Problem statement → Look through the records, and wherever the string "columns" turns up, copy out that line.

(Stored entries)
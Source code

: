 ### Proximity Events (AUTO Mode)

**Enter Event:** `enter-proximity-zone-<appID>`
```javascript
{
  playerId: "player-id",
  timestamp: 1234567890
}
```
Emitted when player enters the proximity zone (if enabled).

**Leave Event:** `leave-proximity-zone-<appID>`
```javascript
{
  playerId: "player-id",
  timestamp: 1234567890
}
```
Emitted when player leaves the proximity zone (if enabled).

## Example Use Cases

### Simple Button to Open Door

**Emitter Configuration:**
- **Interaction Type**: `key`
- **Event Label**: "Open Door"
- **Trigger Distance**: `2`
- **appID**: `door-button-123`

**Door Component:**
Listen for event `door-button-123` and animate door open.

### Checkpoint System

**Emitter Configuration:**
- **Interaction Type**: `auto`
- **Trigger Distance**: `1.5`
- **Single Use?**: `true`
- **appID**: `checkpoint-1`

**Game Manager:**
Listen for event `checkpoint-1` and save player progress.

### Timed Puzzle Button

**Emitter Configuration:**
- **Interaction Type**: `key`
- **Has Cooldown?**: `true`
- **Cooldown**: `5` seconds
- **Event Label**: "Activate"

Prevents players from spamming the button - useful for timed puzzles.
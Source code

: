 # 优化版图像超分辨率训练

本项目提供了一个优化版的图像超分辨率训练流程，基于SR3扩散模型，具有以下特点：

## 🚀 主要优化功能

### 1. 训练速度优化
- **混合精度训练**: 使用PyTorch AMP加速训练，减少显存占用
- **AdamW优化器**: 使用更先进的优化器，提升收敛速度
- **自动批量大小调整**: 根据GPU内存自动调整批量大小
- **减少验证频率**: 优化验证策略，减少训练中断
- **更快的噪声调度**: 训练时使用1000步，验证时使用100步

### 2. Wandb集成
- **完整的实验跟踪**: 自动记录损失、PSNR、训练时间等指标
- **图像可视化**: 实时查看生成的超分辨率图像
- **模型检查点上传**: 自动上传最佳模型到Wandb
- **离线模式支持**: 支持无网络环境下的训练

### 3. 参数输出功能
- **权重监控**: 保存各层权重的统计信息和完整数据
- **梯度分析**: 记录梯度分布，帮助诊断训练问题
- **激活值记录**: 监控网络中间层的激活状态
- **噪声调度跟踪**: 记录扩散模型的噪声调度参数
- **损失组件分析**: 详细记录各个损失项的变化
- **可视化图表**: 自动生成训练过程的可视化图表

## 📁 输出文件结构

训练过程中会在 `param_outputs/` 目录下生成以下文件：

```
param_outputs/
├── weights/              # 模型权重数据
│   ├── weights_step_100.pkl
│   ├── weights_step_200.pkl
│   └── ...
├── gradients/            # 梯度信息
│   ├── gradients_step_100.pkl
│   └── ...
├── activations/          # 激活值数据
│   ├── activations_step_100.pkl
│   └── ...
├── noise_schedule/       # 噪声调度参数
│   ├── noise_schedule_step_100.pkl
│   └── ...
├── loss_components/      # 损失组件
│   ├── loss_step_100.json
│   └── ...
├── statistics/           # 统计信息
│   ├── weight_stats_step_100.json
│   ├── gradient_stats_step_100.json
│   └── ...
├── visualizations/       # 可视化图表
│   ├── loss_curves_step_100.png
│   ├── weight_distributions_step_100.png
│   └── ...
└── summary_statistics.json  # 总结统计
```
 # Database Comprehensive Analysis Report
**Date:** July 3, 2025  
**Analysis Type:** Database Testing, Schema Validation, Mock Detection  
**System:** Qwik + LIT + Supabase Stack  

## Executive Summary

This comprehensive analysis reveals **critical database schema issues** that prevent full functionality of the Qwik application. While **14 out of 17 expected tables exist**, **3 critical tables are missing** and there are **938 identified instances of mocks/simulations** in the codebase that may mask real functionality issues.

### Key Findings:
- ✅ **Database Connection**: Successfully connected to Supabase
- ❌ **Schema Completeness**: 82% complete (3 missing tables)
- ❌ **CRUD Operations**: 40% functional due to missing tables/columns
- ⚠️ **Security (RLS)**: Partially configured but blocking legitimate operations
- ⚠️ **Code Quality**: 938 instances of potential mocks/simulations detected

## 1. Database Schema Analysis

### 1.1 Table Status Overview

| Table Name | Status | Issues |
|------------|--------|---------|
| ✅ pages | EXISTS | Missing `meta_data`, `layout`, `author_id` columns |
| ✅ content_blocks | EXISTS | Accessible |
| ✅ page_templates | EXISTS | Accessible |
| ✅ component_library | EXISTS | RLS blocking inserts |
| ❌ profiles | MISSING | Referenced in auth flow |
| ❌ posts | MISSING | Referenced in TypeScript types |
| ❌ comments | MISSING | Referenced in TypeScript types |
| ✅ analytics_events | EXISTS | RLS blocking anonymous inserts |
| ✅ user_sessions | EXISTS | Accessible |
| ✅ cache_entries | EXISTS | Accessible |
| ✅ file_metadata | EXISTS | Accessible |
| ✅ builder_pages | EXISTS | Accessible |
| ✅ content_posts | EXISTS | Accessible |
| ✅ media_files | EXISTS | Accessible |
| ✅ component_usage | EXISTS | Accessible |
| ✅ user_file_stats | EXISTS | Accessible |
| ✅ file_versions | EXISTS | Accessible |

Response area →
- ❌ **CRUD Operations**: 40% functional due to missing tables/columns
| ✅ pages | EXISTS | Missing `meta_data`, `layout`, `author_id` columns |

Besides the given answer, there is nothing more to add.